▶ What you are asked to do: Scan the records below for the word "frac". Copy each line where it appears.

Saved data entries

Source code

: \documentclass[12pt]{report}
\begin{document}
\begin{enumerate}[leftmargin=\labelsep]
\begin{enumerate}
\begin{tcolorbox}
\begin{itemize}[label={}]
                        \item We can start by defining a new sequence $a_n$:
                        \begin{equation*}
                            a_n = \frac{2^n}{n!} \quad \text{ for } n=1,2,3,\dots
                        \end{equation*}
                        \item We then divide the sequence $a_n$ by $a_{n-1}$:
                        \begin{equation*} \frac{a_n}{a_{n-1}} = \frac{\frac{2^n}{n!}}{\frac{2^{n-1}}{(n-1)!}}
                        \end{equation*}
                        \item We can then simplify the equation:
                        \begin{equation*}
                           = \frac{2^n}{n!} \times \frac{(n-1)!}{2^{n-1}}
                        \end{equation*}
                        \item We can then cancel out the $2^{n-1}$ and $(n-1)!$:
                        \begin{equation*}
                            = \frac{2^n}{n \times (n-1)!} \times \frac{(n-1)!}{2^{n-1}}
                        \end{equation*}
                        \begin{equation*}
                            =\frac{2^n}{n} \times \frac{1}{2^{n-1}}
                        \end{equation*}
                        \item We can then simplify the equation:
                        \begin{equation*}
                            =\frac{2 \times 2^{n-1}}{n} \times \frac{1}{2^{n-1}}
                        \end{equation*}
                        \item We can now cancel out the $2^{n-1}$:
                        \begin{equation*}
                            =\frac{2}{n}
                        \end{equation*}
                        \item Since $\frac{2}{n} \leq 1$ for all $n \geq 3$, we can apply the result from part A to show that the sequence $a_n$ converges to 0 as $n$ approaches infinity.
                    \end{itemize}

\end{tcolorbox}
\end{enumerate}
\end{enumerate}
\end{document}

▶ Response:
                            a_n = \frac{2^n}{n!} \quad \text{ for } n=1,2,3,\dots
                        \begin{equation*} \frac{a_n}{a_{n-1}} = \frac{\frac{2^n}{n!}}{\frac{2^{n-1}}{(n-1)!}}
                           = \frac{2^n}{n!} \times \frac{(n-1)!}{2^{n-1}}
                            = \frac{2^n}{n \times (n-1)!} \times \frac{(n-1)!}{2^{n-1}}
                            =\frac{2^n}{n} \times \frac{1}{2^{n-1}}
                            =\frac{2 \times 2^{n-1}}{n} \times \frac{1}{2^{n-1}}
                            =\frac{2}{n}
                        \item Since $\frac{2}{n} \leq 1$ for all $n \geq 3$, we can apply the result from part A to show that the sequence $a_n$ converges to 0 as $n$ approaches infinity.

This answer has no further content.